The late fees were flexible too. "You're a couple days late," he'd say, sliding the tape under the counter. "Don't worry about it this time." Try that at Blockbuster and see how far you get.
His horror section was legendary. He had stuff that had never hit mainstream stores - Italian horror, Japanese horror, weird straight-to-video things that nobody had heard of but that were absolutely terrifying. I discovered Dario Argento in Video Village. That changed my entire relationship with movies.
When the Chains Came
Blockbuster opened in 1994. Hollywood Video came a year later. Suddenly Video Village wasn't the only game in town.
The chains had selection we couldn't imagine. Rows and rows of new releases, multiple copies of everything, the actual new movies on the actual day they came out. Video Village would get new releases a week or two late because Mr. Kim couldn't compete with the big distributors.

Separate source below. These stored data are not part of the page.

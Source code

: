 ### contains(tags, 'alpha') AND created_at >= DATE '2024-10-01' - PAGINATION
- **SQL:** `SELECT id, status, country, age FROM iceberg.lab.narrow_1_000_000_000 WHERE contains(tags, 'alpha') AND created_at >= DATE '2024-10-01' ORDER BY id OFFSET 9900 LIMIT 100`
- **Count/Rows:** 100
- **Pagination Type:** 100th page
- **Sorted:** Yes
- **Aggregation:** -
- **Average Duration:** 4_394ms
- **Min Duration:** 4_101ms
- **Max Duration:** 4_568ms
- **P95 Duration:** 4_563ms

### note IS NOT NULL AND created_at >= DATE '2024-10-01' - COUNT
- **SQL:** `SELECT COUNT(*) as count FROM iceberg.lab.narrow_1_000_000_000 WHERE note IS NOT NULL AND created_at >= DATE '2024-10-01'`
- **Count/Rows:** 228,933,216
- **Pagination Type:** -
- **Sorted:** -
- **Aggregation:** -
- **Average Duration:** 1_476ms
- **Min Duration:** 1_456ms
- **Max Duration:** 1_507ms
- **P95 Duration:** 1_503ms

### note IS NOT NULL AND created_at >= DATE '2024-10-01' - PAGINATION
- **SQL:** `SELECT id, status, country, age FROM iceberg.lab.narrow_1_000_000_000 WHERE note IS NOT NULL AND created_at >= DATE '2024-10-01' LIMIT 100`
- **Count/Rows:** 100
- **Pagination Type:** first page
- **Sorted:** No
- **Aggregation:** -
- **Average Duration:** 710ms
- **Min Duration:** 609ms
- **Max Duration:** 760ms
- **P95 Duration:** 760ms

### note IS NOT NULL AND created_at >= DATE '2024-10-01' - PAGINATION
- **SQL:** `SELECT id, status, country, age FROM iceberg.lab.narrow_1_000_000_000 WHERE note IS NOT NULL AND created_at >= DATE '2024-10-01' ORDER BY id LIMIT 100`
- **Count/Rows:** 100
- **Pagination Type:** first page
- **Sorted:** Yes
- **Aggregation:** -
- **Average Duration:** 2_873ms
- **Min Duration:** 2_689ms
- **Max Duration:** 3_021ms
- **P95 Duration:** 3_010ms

I felt guilty going to Blockbuster. But they had things Video Village didn't. They stayed open until midnight. They had video games. They had that seductive corporate consistency - every Blockbuster looked the same, smelled the same, worked the same.

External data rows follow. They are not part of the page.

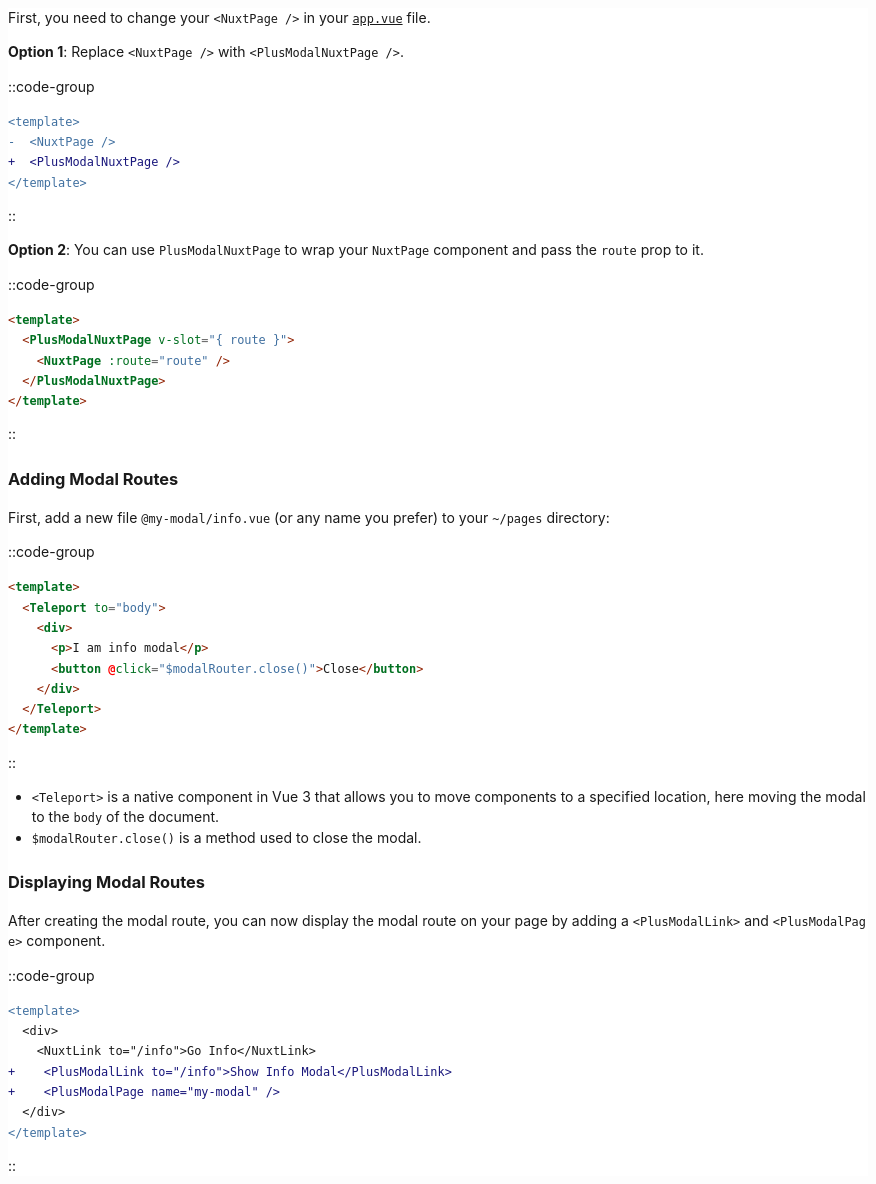 First, you need to change your `<NuxtPage />` in your [`app.vue`](https://nuxt.com/docs/guide/directory-structure/app) file.

**Option 1**: Replace `<NuxtPage />` with `<PlusModalNuxtPage />`.

::code-group
```diff [app.vue]
<template>
-  <NuxtPage />
+  <PlusModalNuxtPage />
</template>
```
::

**Option 2**: You can use `PlusModalNuxtPage` to wrap your `NuxtPage` component and pass the `route` prop to it.

::code-group
```html [app.vue]
<template>
  <PlusModalNuxtPage v-slot="{ route }">
    <NuxtPage :route="route" />
  </PlusModalNuxtPage>
</template>
```
::

### Adding Modal Routes

First, add a new file `@my-modal/info.vue` (or any name you prefer) to your `~/pages` directory:

::code-group
```html [pages/@my-modal/info.vue]
<template>
  <Teleport to="body">
    <div>
      <p>I am info modal</p>
      <button @click="$modalRouter.close()">Close</button>
    </div>
  </Teleport>
</template>
```
::

- `<Teleport>` is a native component in Vue 3 that allows you to move components to a specified location, here moving the modal to the `body` of the document.
- `$modalRouter.close()` is a method used to close the modal.

### Displaying Modal Routes

After creating the modal route, you can now display the modal route on your page by adding a `<PlusModalLink>` and `<PlusModalPage>` component.

::code-group
```diff [pages/index.vue]
<template>
  <div>
    <NuxtLink to="/info">Go Info</NuxtLink>
+    <PlusModalLink to="/info">Show Info Modal</PlusModalLink>
+    <PlusModalPage name="my-modal" />
  </div>
</template>
```
::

Mr. Kim held on for about three years. Then one day there was a sign in the window: CLOSING SALE - ALL TAPES $5. I bought about twenty movies that day. Some of them I still have.
The Late Fee Rage
My parents had a account at both Blockbuster and Hollywood Video. They were constantly rotating which one had their money - you'd get banned from one for owing too much in late fees, switch to the other one, then eventually settle the debt and switch back.
Late fees were the business model, we now know. Blockbuster made $800 million a year on them. If everyone returned everything on time, the whole industry would have collapsed.
The worst was renting a movie, not watching it, and returning it late anyway. Paying four dollars for a movie you never even saw. That happened to my family at least once a month.
Browsing as Sport
The algorithm wasn't invented yet. Nobody was tracking what you watched and suggesting more of the same. You had to find movies yourself, by walking up and down aisles and looking at boxes.
This sounds tedious. It was actually magical.
You'd discover things you never would have found otherwise. "What's this one? The cover looks cool." That's how I found Buckaroo Banzai, one of my favorite movies. No algorithm would have recommended that to anyone.
Reading the back of the box was an art form. The descriptions were always hyperbolic and often misleading, but you learned to read between the lines. "Action-packed thrill ride" meant explosions. "Touching drama" meant someone dies. "Shocking twist ending" meant it was probably bad but trying to seem clever.
The Death of an Industry
Netflix launched their DVD-by-mail service in 1999. No late fees. You kept the disc until you were done, then mailed it back and got the next one. Revolutionary.
Blockbuster's CEO famously laughed at Netflix when they offered to sell for $50 million. Five years later, Blockbuster was bankrupt.
I remember the exact moment I knew it was over. I was standing in a mostly empty Blockbuster in 2008, the same one that had killed Video Village, and there were maybe twenty people in the whole store. The new releases section was half empty. The employees looked bored and hopeless.
Two years later, it was gone.
One Left
There's still one Blockbuster in Bend, Oregon. I've seen the pictures. It's become a pilgrimage site for people my age, a museum of a dead industry.
I keep meaning to visit. I want to walk through those doors one more time. Smell that smell. Run my fingers along the tape cases. Remember what it felt like when watching a movie required effort - getting in the car, driving somewhere, making a choice, committing to it.
Streaming is better in every measurable way. More selection, more convenience, less cost.
But Mr. Kim never said "Because you watched Die Hard, you might also enjoy..." He said "Hey, you liked Die Hard? I got something you're gonna love. Trust me."
I miss that. I miss being surprised. I miss the effort and the ritual and the community of it.